Records excerpted from a collection:
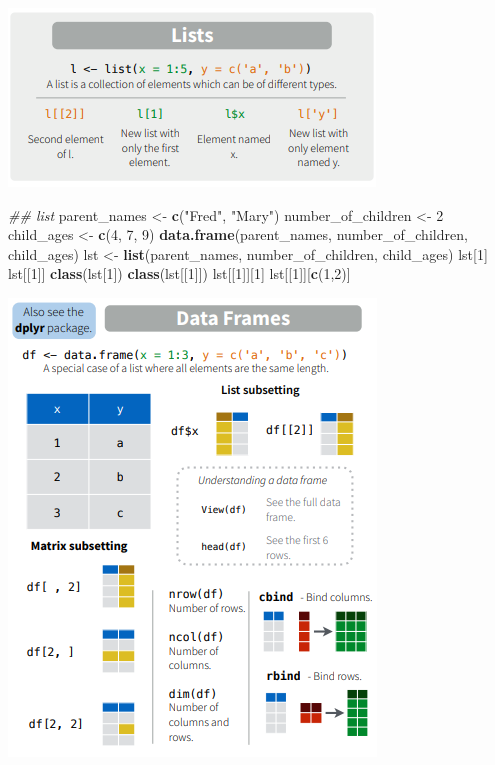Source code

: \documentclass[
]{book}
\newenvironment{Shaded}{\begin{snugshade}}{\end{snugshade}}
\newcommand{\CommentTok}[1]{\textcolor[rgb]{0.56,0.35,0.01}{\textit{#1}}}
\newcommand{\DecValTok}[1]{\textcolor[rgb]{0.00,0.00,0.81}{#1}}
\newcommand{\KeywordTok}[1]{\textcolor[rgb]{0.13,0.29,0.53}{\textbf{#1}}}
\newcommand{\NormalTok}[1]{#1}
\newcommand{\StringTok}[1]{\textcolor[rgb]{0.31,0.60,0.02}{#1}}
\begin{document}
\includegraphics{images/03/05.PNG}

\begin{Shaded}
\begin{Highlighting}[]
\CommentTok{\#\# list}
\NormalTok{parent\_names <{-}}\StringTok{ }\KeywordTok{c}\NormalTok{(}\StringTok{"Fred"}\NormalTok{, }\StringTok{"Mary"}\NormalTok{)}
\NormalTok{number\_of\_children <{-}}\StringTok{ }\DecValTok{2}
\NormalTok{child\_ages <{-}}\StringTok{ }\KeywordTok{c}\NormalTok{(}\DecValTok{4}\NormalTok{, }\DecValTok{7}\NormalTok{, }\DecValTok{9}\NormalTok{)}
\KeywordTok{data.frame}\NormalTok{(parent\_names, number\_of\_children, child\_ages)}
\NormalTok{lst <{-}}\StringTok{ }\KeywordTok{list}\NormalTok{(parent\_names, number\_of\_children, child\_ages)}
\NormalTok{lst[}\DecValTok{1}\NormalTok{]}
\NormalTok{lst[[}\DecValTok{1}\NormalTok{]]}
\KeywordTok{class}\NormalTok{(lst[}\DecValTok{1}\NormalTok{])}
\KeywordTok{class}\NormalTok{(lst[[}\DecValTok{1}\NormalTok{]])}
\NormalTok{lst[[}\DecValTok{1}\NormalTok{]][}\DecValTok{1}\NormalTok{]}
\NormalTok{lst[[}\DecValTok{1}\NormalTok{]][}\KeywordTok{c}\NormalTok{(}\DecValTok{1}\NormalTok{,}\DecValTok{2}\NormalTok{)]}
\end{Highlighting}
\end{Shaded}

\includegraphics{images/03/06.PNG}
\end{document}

**What is required**
Transcribe all records verbatim, no pictures.

**Written solution**
Source code

: \documentclass[
]{book}
\newenvironment{Shaded}{\begin{snugshade}}{\end{snugshade}}
\newcommand{\CommentTok}[1]{\textcolor[rgb]{0.56,0.35,0.01}{\textit{#1}}}
\newcommand{\DecValTok}[1]{\textcolor[rgb]{0.00,0.00,0.81}{#1}}
\newcommand{\KeywordTok}[1]{\textcolor[rgb]{0.13,0.29,0.53}{\textbf{#1}}}
\newcommand{\NormalTok}[1]{#1}
\newcommand{\StringTok}[1]{\textcolor[rgb]{0.31,0.60,0.02}{#1}}
\begin{document}
\includegraphics{images/03/05.PNG}

\begin{Shaded}
\begin{Highlighting}[]
\CommentTok{\#\# list}
\NormalTok{parent\_names <{-}}\StringTok{ }\KeywordTok{c}\NormalTok{(}\StringTok{"Fred"}\NormalTok{, }\StringTok{"Mary"}\NormalTok{)}
\NormalTok{number\_of\_children <{-}}\StringTok{ }\DecValTok{2}
\NormalTok{child\_ages <{-}}\StringTok{ }\KeywordTok{c}\NormalTok{(}\DecValTok{4}\NormalTok{, }\DecValTok{7}\NormalTok{, }\DecValTok{9}\NormalTok{)}
\KeywordTok{data.frame}\NormalTok{(parent\_names, number\_of\_children, child\_ages)}
\NormalTok{lst <{-}}\StringTok{ }\KeywordTok{list}\NormalTok{(parent\_names, number\_of\_children, child\_ages)}
\NormalTok{lst[}\DecValTok{1}\NormalTok{]}
\NormalTok{lst[[}\DecValTok{1}\NormalTok{]]}
\KeywordTok{class}\NormalTok{(lst[}\DecValTok{1}\NormalTok{])}
\KeywordTok{class}\NormalTok{(lst[[}\DecValTok{1}\NormalTok{]])}
\NormalTok{lst[[}\DecValTok{1}\NormalTok{]][}\DecValTok{1}\NormalTok{]}
\NormalTok{lst[[}\DecValTok{1}\NormalTok{]][}\KeywordTok{c}\NormalTok{(}\DecValTok{1}\NormalTok{,}\DecValTok{2}\NormalTok{)]}
\end{Highlighting}
\end{Shaded}

\includegraphics{images/03/06.PNG}
\end{document}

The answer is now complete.